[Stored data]
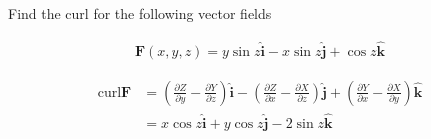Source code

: Find the curl for the following vector fields

\begin{align*}
    \boldsymbol{F}(x, y, z) = y\sin{z} \boldsymbol{\hat{i}} - x\sin{z} \boldsymbol{\hat{j}} + \cos{z} \boldsymbol{\hat{k}}
\end{align*}

\begin{solution}
\begin{align*}
    \mathrm{curl}\boldsymbol{F} &= \left(\frac{\partial Z}{\partial y} - \frac{\partial Y}{\partial z}\right) \boldsymbol{\hat{i}} - \left(\frac{\partial Z}{\partial x} - \frac{\partial X}{\partial z}\right) \boldsymbol{\hat{j}} + \left(\frac{\partial Y}{\partial x} - \frac{\partial X}{\partial y}\right) \boldsymbol{\hat{k}} \\
    &= x\cos{z} \boldsymbol{\hat{i}} + y\cos{z} \boldsymbol{\hat{j}} -2\sin{z} \boldsymbol{\hat{k}}
\end{align*}
\end{solution}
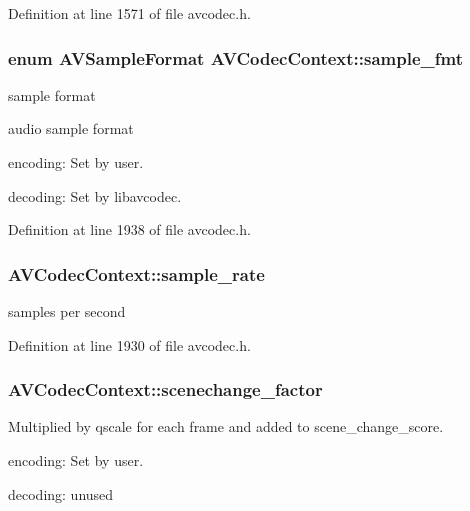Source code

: Definition at line 1571 of file avcodec.\+h.

\subsubsection[{\texorpdfstring{sample\+\_\+fmt}{sample_fmt}}]{\setlength{\rightskip}{0pt plus 5cm}enum {\bf A\+V\+Sample\+Format} A\+V\+Codec\+Context\+::sample\+\_\+fmt}\hypertarget{struct_a_v_codec_context_a1bdba69ea111e2a9d03fdaa7a46a4c45}{}\label{struct_a_v_codec_context_a1bdba69ea111e2a9d03fdaa7a46a4c45}


sample format 

audio sample format
\begin{DoxyItemize}
\item encoding\+: Set by user.
\item decoding\+: Set by libavcodec. 
\end{DoxyItemize}

Definition at line 1938 of file avcodec.\+h.

\subsubsection[{\texorpdfstring{sample\+\_\+rate}{sample_rate}}]{ A\+V\+Codec\+Context\+::sample\+\_\+rate}\hypertarget{struct_a_v_codec_context_a8ff0b000c463361e234af48d03aadfc0}{}\label{struct_a_v_codec_context_a8ff0b000c463361e234af48d03aadfc0}


samples per second 



Definition at line 1930 of file avcodec.\+h.

\subsubsection[{\texorpdfstring{scenechange\+\_\+factor}{scenechange_factor}}]{ A\+V\+Codec\+Context\+::scenechange\+\_\+factor}\hypertarget{struct_a_v_codec_context_abc86ec1e352f31606d2124d88534997f}{}\label{struct_a_v_codec_context_abc86ec1e352f31606d2124d88534997f}
Multiplied by qscale for each frame and added to scene\+\_\+change\+\_\+score.
\begin{DoxyItemize}
\item encoding\+: Set by user.
\item decoding\+: unused 
\end{DoxyItemize}

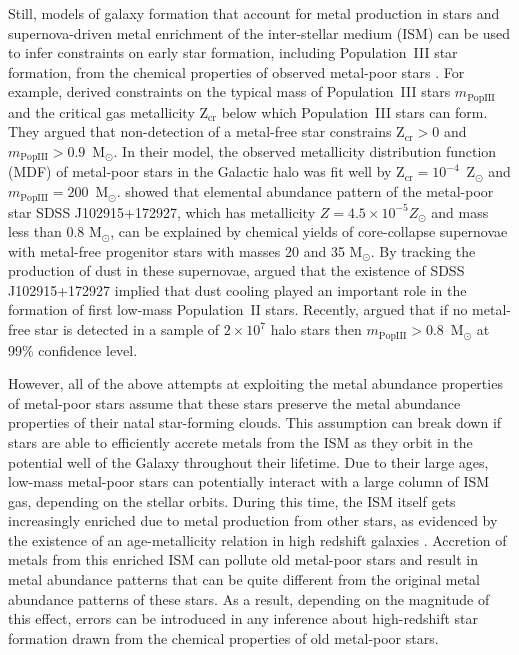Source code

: \documentclass[a4paper,fleqn,usenatbib]{mnras}
\begin{document}
Still, models of galaxy formation that account for metal production in
stars and supernova-driven metal enrichment of the inter-stellar
medium (ISM) can be used to infer constraints on early star formation,
including Population~III star formation, from the chemical properties
of observed metal-poor stars \citep{2001PhR...349..125B,
  2004ARA&A..42...79B, 2005SSRv..116..625C, 2005SSRv..117..445G,
  2006jebh.book..239R, 2006MNRAS.369..825S, 2007MNRAS.381..647S,
  2009Natur.459...49B, 2009ApJ...696L..79K, 2010ApJ...717..542K,
  2012MNRAS.423L..60S, 2013RPPh...76k2901B, 2013pss5.book...55F,
  2014MNRAS.445.3039D, 2014ApJ...794..100M, 2015MNRAS.447.3892H,
  2015MNRAS.452.2822S, 2016MNRAS.462.1307S, 2016arXiv161005777D,
  2016arXiv161100759G}.  For example, \citet{2007MNRAS.381..647S}
derived constraints on the typical mass of Population~III stars
$m_\mathrm{PopIII}$ and the critical gas metallicity Z$_\mathrm{cr}$
below which Population~III stars can form.  They argued that
non-detection of a metal-free star constrains Z$_\mathrm{cr}>0$ and
$m_\mathrm{PopIII}>0.9$~M$_\odot$.  In their model, the observed
metallicity distribution function (MDF) of metal-poor stars in the
Galactic halo was fit well by Z$_\mathrm{cr}=10^{-4}$~Z$_\odot$ and
$m_\mathrm{PopIII}=200$~M$_\odot$.  \citet{2012MNRAS.423L..60S} showed
that elemental abundance pattern of the metal-poor star SDSS
J102915+172927, which has metallicity $Z=4.5\times 10^{-5} Z_\odot$
and mass less than 0.8 M$_\odot$, can be explained by chemical yields
of core-collapse supernovae with metal-free progenitor stars with
masses 20 and 35 M$_\odot$.  By tracking the production of dust in
these supernovae, \citet{2012MNRAS.423L..60S} argued that the
existence of SDSS J102915+172927 implied that dust cooling played an
important role in the formation of first low-mass Population~II stars.
Recently, \citet{2015MNRAS.447.3892H} argued that if no metal-free
star is detected in a sample of $2\times 10^7$ halo stars then
$m_\mathrm{PopIII}>0.8$~M$_\odot$ at 99\% confidence level.

However, all of the above attempts at exploiting the metal abundance
properties of metal-poor stars assume that these stars preserve the
metal abundance properties of their natal star-forming clouds.  This
assumption can break down if stars are able to efficiently accrete
metals from the ISM as they orbit in the potential well of the Galaxy
throughout their lifetime.  Due to their large ages, low-mass
metal-poor stars can potentially interact with a large column of ISM
gas, depending on the stellar orbits.  During this time, the ISM
itself gets increasingly enriched due to metal production from other
stars, as evidenced by the existence of an age-metallicity relation in
high redshift galaxies \citep{2006ApJ...644..813E,
  2008A&A...488..463M, 2012ApJ...755...89R}.  Accretion of metals from
this enriched ISM can pollute old metal-poor stars and result in metal
abundance patterns that can be quite different from the original metal
abundance patterns of these stars.  As a result, depending on the
magnitude of this effect, errors can be introduced in any inference
about high-redshift star formation drawn from the chemical properties
of old metal-poor stars.
\end{document}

*Your assignment*
A faithful copy of the records above, without images, is what to give back.

*Your response*
Source code

: Find the curl for the following vector fields

\begin{align*}
    \boldsymbol{F}(x, y, z) = y\sin{z} \boldsymbol{\hat{i}} - x\sin{z} \boldsymbol{\hat{j}} + \cos{z} \boldsymbol{\hat{k}}
\end{align*}

\begin{solution}
\begin{align*}
    \mathrm{curl}\boldsymbol{F} &= \left(\frac{\partial Z}{\partial y} - \frac{\partial Y}{\partial z}\right) \boldsymbol{\hat{i}} - \left(\frac{\partial Z}{\partial x} - \frac{\partial X}{\partial z}\right) \boldsymbol{\hat{j}} + \left(\frac{\partial Y}{\partial x} - \frac{\partial X}{\partial y}\right) \boldsymbol{\hat{k}} \\
    &= x\cos{z} \boldsymbol{\hat{i}} + y\cos{z} \boldsymbol{\hat{j}} -2\sin{z} \boldsymbol{\hat{k}}
\end{align*}
\end{solution}
Source code

: Definition at line 1571 of file avcodec.\+h.

\subsubsection[{\texorpdfstring{sample\+\_\+fmt}{sample_fmt}}]{\setlength{\rightskip}{0pt plus 5cm}enum {\bf A\+V\+Sample\+Format} A\+V\+Codec\+Context\+::sample\+\_\+fmt}\hypertarget{struct_a_v_codec_context_a1bdba69ea111e2a9d03fdaa7a46a4c45}{}\label{struct_a_v_codec_context_a1bdba69ea111e2a9d03fdaa7a46a4c45}


sample format 

audio sample format
\begin{DoxyItemize}
\item encoding\+: Set by user.
\item decoding\+: Set by libavcodec. 
\end{DoxyItemize}

Definition at line 1938 of file avcodec.\+h.

\subsubsection[{\texorpdfstring{sample\+\_\+rate}{sample_rate}}]{ A\+V\+Codec\+Context\+::sample\+\_\+rate}\hypertarget{struct_a_v_codec_context_a8ff0b000c463361e234af48d03aadfc0}{}\label{struct_a_v_codec_context_a8ff0b000c463361e234af48d03aadfc0}


samples per second 



Definition at line 1930 of file avcodec.\+h.

\subsubsection[{\texorpdfstring{scenechange\+\_\+factor}{scenechange_factor}}]{ A\+V\+Codec\+Context\+::scenechange\+\_\+factor}\hypertarget{struct_a_v_codec_context_abc86ec1e352f31606d2124d88534997f}{}\label{struct_a_v_codec_context_abc86ec1e352f31606d2124d88534997f}
Multiplied by qscale for each frame and added to scene\+\_\+change\+\_\+score.
\begin{DoxyItemize}
\item encoding\+: Set by user.
\item decoding\+: unused 
\end{DoxyItemize}

Source code

: \documentclass[a4paper,fleqn,usenatbib]{mnras}
\begin{document}
Still, models of galaxy formation that account for metal production in
stars and supernova-driven metal enrichment of the inter-stellar
medium (ISM) can be used to infer constraints on early star formation,
including Population~III star formation, from the chemical properties
of observed metal-poor stars \citep{2001PhR...349..125B,
  2004ARA&A..42...79B, 2005SSRv..116..625C, 2005SSRv..117..445G,
  2006jebh.book..239R, 2006MNRAS.369..825S, 2007MNRAS.381..647S,
  2009Natur.459...49B, 2009ApJ...696L..79K, 2010ApJ...717..542K,
  2012MNRAS.423L..60S, 2013RPPh...76k2901B, 2013pss5.book...55F,
  2014MNRAS.445.3039D, 2014ApJ...794..100M, 2015MNRAS.447.3892H,
  2015MNRAS.452.2822S, 2016MNRAS.462.1307S, 2016arXiv161005777D,
  2016arXiv161100759G}.  For example, \citet{2007MNRAS.381..647S}
derived constraints on the typical mass of Population~III stars
$m_\mathrm{PopIII}$ and the critical gas metallicity Z$_\mathrm{cr}$
below which Population~III stars can form.  They argued that
non-detection of a metal-free star constrains Z$_\mathrm{cr}>0$ and
$m_\mathrm{PopIII}>0.9$~M$_\odot$.  In their model, the observed
metallicity distribution function (MDF) of metal-poor stars in the
Galactic halo was fit well by Z$_\mathrm{cr}=10^{-4}$~Z$_\odot$ and
$m_\mathrm{PopIII}=200$~M$_\odot$.  \citet{2012MNRAS.423L..60S} showed
that elemental abundance pattern of the metal-poor star SDSS
J102915+172927, which has metallicity $Z=4.5\times 10^{-5} Z_\odot$
and mass less than 0.8 M$_\odot$, can be explained by chemical yields
of core-collapse supernovae with metal-free progenitor stars with
masses 20 and 35 M$_\odot$.  By tracking the production of dust in
these supernovae, \citet{2012MNRAS.423L..60S} argued that the
existence of SDSS J102915+172927 implied that dust cooling played an
important role in the formation of first low-mass Population~II stars.
Recently, \citet{2015MNRAS.447.3892H} argued that if no metal-free
star is detected in a sample of $2\times 10^7$ halo stars then
$m_\mathrm{PopIII}>0.8$~M$_\odot$ at 99\% confidence level.

However, all of the above attempts at exploiting the metal abundance
properties of metal-poor stars assume that these stars preserve the
metal abundance properties of their natal star-forming clouds.  This
assumption can break down if stars are able to efficiently accrete
metals from the ISM as they orbit in the potential well of the Galaxy
throughout their lifetime.  Due to their large ages, low-mass
metal-poor stars can potentially interact with a large column of ISM
gas, depending on the stellar orbits.  During this time, the ISM
itself gets increasingly enriched due to metal production from other
stars, as evidenced by the existence of an age-metallicity relation in
high redshift galaxies \citep{2006ApJ...644..813E,
  2008A&A...488..463M, 2012ApJ...755...89R}.  Accretion of metals from
this enriched ISM can pollute old metal-poor stars and result in metal
abundance patterns that can be quite different from the original metal
abundance patterns of these stars.  As a result, depending on the
magnitude of this effect, errors can be introduced in any inference
about high-redshift star formation drawn from the chemical properties
of old metal-poor stars.
\end{document}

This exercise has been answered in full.